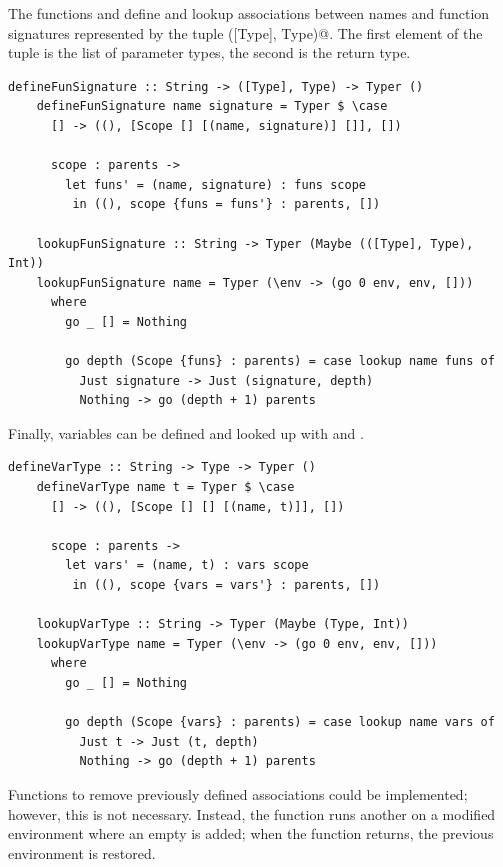 \documentclass[UdineBachThesis,american,11pt]{PhdThesis}
\begin{document}
  The functions \lstinline@defineFunSignature@ and
  \lstinline@lookupFunSignature@ define and lookup associations between names
  and function signatures represented by the tuple \lstinline@([Type], Type)@.
  The first element of the tuple is the list of parameter types, the second is
  the return type.

  \begin{lstlisting}[gobble=4,basicstyle=\ttfamily\small]
    defineFunSignature :: String -> ([Type], Type) -> Typer ()
    defineFunSignature name signature = Typer $ \case
      [] -> ((), [Scope [] [(name, signature)] []], [])

      scope : parents ->
        let funs' = (name, signature) : funs scope
         in ((), scope {funs = funs'} : parents, [])

    lookupFunSignature :: String -> Typer (Maybe (([Type], Type), Int))
    lookupFunSignature name = Typer (\env -> (go 0 env, env, []))
      where
        go _ [] = Nothing

        go depth (Scope {funs} : parents) = case lookup name funs of
          Just signature -> Just (signature, depth)
          Nothing -> go (depth + 1) parents
  \end{lstlisting}

  Finally, variables can be defined and looked up with \lstinline@defineVarType@
  and \lstinline@lookupVarType@.

  \begin{lstlisting}[gobble=4,basicstyle=\ttfamily\small]
    defineVarType :: String -> Type -> Typer ()
    defineVarType name t = Typer $ \case
      [] -> ((), [Scope [] [] [(name, t)]], [])

      scope : parents ->
        let vars' = (name, t) : vars scope
         in ((), scope {vars = vars'} : parents, [])

    lookupVarType :: String -> Typer (Maybe (Type, Int))
    lookupVarType name = Typer (\env -> (go 0 env, env, []))
      where
        go _ [] = Nothing

        go depth (Scope {vars} : parents) = case lookup name vars of
          Just t -> Just (t, depth)
          Nothing -> go (depth + 1) parents
  \end{lstlisting}

  Functions to remove previously defined associations could be implemented;
  however, this is not necessary. Instead, the function \lstinline@withNewScope@
  runs another \lstinline@Typer@ on a modified environment where an empty
  \lstinline@Scope@ is added; when the function returns, the previous
  environment is restored.
\end{document}
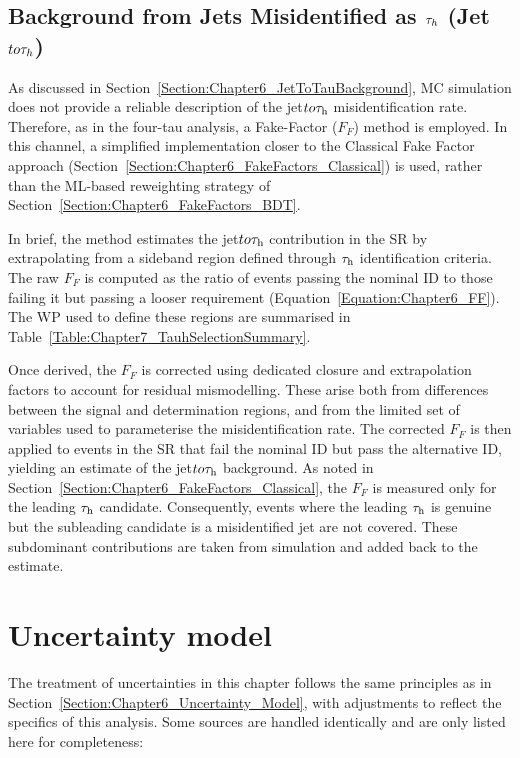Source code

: \subsection{\texorpdfstring{Background from Jets Misidentified as $\tau_h$ (Jet $to \tau_h$)}{Background from Jets Misidentified as hadronic taus}}
\label{Section:Chapter7_FF}

As discussed in Section~\ref{Section:Chapter6_JetToTauBackground}, MC simulation does not provide a reliable description of the jet$to\tau_\mathrm{h}$ misidentification rate. Therefore, as in the four-tau analysis, a Fake-Factor ($F_F$) method is employed. In this channel, a simplified implementation closer to the Classical Fake Factor approach (Section~\ref{Section:Chapter6_FakeFactors_Classical}) is used, rather than the \ac{ML}-based reweighting strategy of Section~\ref{Section:Chapter6_FakeFactors_BDT}. 

In brief, the method estimates the jet$to\tau_\mathrm{h}$ contribution in the \ac{SR} by extrapolating from a sideband region defined through $\tau_\mathrm{h}$ identification criteria. The raw $F_F$ is computed as the ratio of events passing the nominal ID to those failing it but passing a looser requirement (Equation~\ref{Equation:Chapter6_FF}). The \ac{WP} used to define these regions are summarised in Table~\ref{Table:Chapter7_TauhSelectionSummary}.

Once derived, the $F_F$ is corrected using dedicated closure and extrapolation factors to account for residual mismodelling. These arise both from differences between the signal and determination regions, and from the limited set of variables used to parameterise the misidentification rate. The corrected $F_F$ is then applied to events in the \ac{SR} that fail the nominal ID but pass the alternative ID, yielding an estimate of the jet$to\tau_\mathrm{h}$ background. As noted in Section~\ref{Section:Chapter6_FakeFactors_Classical}, the $F_F$ is measured only for the leading $\tau_\mathrm{h}$ candidate. Consequently, events where the leading $\tau_\mathrm{h}$ is genuine but the subleading candidate is a misidentified jet are not covered. These subdominant contributions are taken from simulation and added back to the estimate.

\section{Uncertainty model}
\label{Section:Chapter7_UncertaintyModel}
The treatment of uncertainties in this chapter follows the same principles as in Section~\ref{Section:Chapter6_Uncertainty_Model}, with adjustments to reflect the specifics of this analysis. Some sources are handled identically and are only listed here for completeness:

◆ **What is required**: Search the entries for the string "defineFunSignature" and collect each line that has it.

◆ **Your response**:
  The functions \lstinline@defineFunSignature@ and
    defineFunSignature :: String -> ([Type], Type) -> Typer ()
    defineFunSignature name signature = Typer $ \case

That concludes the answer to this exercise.